[Opening GIVEN INFORMATION section]

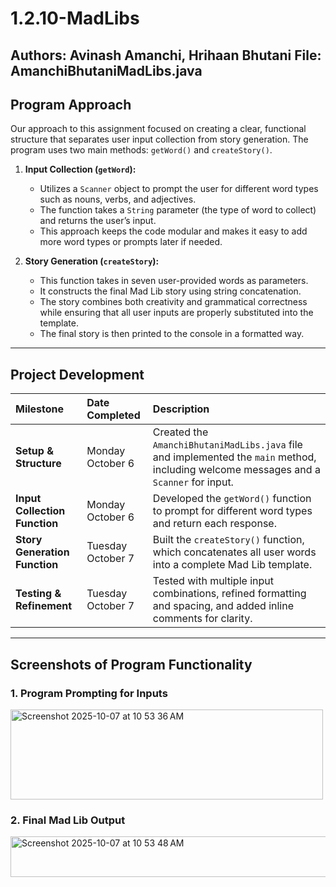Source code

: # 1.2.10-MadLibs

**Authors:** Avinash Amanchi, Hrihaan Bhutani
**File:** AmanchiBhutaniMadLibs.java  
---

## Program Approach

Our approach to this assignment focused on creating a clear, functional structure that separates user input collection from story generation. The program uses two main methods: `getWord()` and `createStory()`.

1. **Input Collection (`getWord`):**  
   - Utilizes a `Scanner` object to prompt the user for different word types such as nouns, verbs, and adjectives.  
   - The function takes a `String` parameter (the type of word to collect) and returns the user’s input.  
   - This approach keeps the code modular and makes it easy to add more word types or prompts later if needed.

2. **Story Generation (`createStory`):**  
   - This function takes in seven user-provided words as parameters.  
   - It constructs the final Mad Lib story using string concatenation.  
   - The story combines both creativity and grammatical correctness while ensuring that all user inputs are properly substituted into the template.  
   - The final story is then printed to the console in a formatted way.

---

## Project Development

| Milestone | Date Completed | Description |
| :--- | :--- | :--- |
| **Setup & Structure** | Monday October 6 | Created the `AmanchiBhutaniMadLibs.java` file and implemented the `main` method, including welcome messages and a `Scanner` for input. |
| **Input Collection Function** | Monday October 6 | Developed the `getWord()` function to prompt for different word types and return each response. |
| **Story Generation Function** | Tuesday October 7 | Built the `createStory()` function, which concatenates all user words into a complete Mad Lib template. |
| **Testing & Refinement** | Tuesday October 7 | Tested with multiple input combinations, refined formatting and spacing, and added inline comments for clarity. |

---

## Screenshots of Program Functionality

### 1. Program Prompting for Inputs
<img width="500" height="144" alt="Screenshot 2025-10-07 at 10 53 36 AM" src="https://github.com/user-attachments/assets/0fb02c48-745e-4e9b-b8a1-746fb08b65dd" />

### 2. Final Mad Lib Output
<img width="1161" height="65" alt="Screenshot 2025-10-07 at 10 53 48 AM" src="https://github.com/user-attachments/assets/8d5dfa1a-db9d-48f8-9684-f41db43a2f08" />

[Closing GIVEN INFORMATION section]
[Opening GIVEN INFORMATION section]

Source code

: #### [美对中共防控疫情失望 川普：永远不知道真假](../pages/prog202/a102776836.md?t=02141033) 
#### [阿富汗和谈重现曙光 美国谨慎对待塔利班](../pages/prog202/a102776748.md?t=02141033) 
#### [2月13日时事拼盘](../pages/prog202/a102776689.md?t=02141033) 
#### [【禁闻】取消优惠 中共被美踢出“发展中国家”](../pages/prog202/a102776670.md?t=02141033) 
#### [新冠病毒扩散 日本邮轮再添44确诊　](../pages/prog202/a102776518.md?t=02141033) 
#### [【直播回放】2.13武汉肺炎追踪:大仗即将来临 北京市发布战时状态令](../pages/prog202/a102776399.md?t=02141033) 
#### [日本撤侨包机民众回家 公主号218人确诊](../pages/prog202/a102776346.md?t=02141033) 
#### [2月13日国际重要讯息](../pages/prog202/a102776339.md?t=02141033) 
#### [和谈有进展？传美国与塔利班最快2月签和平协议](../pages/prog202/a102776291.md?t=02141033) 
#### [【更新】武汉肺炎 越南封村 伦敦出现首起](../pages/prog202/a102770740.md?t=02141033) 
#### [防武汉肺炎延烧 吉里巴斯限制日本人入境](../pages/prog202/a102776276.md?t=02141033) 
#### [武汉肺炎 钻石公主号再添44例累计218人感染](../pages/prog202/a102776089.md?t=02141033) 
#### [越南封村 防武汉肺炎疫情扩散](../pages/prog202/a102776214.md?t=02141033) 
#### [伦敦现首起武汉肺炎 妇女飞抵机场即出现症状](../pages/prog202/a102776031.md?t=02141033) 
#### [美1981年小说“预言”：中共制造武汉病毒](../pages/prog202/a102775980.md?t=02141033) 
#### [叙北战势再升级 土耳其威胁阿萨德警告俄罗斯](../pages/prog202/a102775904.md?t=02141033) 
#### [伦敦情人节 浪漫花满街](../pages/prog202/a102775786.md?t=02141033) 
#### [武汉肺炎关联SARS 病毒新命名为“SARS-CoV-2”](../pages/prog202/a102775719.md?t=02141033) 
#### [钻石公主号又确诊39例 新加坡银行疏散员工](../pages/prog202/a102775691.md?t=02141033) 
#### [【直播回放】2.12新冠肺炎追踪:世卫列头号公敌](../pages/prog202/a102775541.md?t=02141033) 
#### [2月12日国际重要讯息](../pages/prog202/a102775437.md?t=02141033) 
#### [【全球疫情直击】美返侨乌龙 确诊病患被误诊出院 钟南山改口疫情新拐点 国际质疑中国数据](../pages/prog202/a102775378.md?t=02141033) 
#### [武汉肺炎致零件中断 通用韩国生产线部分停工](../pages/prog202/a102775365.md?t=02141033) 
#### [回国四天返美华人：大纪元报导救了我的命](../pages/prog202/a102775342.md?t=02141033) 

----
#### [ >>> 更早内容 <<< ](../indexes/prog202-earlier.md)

[Closing GIVEN INFORMATION section]
[Opening GIVEN INFORMATION section]

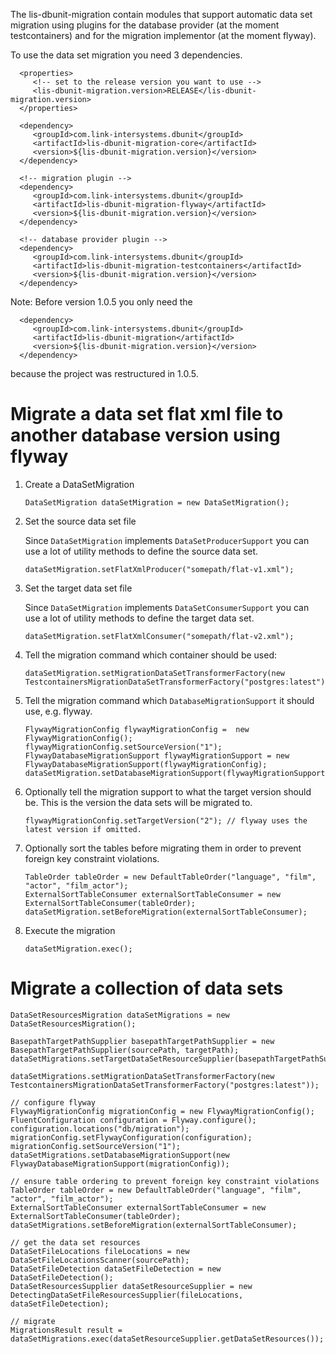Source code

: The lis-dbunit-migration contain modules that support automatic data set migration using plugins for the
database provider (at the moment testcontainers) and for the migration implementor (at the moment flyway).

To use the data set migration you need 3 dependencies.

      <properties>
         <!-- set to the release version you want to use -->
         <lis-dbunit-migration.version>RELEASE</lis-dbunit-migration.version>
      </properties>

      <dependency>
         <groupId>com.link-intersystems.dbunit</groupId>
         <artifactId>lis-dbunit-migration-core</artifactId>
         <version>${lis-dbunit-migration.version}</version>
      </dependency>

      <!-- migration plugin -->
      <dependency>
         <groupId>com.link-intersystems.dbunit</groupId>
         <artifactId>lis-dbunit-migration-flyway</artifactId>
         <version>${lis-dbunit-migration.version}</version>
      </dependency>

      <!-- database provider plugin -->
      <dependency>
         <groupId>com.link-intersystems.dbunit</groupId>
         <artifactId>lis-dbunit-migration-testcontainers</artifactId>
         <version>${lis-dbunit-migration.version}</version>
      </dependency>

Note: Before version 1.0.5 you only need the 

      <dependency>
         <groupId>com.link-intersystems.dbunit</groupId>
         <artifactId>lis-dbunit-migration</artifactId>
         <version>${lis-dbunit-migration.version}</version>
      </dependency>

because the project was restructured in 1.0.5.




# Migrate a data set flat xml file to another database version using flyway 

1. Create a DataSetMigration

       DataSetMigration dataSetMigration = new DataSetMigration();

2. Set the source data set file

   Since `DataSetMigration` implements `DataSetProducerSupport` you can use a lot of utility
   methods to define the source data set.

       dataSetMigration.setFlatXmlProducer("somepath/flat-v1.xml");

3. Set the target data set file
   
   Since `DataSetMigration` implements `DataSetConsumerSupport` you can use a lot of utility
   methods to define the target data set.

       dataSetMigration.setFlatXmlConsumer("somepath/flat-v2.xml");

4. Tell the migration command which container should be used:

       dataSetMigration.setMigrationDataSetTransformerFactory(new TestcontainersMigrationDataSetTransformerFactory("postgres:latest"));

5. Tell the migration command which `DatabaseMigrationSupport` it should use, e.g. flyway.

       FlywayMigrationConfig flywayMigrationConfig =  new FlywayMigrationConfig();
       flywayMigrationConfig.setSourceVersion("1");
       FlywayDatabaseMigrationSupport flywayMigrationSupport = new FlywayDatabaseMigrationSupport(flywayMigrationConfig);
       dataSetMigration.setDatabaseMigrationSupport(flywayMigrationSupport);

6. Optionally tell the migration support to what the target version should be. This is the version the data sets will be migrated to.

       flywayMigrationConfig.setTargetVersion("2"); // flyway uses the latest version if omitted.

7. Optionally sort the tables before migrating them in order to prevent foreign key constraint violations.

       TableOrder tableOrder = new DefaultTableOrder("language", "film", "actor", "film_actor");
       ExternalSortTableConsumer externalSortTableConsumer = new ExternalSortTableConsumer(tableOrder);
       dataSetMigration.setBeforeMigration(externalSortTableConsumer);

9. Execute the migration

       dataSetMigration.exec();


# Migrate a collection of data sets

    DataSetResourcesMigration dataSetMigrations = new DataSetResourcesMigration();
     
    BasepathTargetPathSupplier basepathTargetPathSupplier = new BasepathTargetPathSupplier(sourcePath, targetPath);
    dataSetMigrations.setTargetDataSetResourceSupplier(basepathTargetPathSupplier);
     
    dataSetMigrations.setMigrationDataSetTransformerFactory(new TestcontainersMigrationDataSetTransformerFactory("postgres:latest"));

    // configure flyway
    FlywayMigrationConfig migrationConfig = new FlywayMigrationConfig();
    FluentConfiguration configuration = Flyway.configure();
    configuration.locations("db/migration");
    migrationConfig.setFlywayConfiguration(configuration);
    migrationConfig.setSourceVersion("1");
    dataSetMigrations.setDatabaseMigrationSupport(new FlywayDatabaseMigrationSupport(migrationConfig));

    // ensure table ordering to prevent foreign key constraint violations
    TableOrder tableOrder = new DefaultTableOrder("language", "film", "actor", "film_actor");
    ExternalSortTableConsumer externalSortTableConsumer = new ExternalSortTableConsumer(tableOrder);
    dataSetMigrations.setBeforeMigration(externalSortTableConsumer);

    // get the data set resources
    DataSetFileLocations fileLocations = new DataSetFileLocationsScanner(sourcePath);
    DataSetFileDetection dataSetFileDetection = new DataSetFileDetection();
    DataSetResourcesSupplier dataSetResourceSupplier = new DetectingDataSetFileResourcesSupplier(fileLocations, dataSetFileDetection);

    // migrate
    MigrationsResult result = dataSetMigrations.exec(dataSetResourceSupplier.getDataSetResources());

[Closing GIVEN INFORMATION section]

* EXERCISE BRIEF:
Scan the lines above for "#### [2月13日时事拼" and for "#### [2月13日国际重". Repeat exactly the line holding each of them and every line in between.

* SOLUTION TO THIS EXERCISE:
#### [2月13日时事拼盘](../pages/prog202/a102776689.md?t=02141033) 
#### [【禁闻】取消优惠 中共被美踢出“发展中国家”](../pages/prog202/a102776670.md?t=02141033) 
#### [新冠病毒扩散 日本邮轮再添44确诊　](../pages/prog202/a102776518.md?t=02141033) 
#### [【直播回放】2.13武汉肺炎追踪:大仗即将来临 北京市发布战时状态令](../pages/prog202/a102776399.md?t=02141033) 
#### [日本撤侨包机民众回家 公主号218人确诊](../pages/prog202/a102776346.md?t=02141033) 
#### [2月13日国际重要讯息](../pages/prog202/a102776339.md?t=02141033) 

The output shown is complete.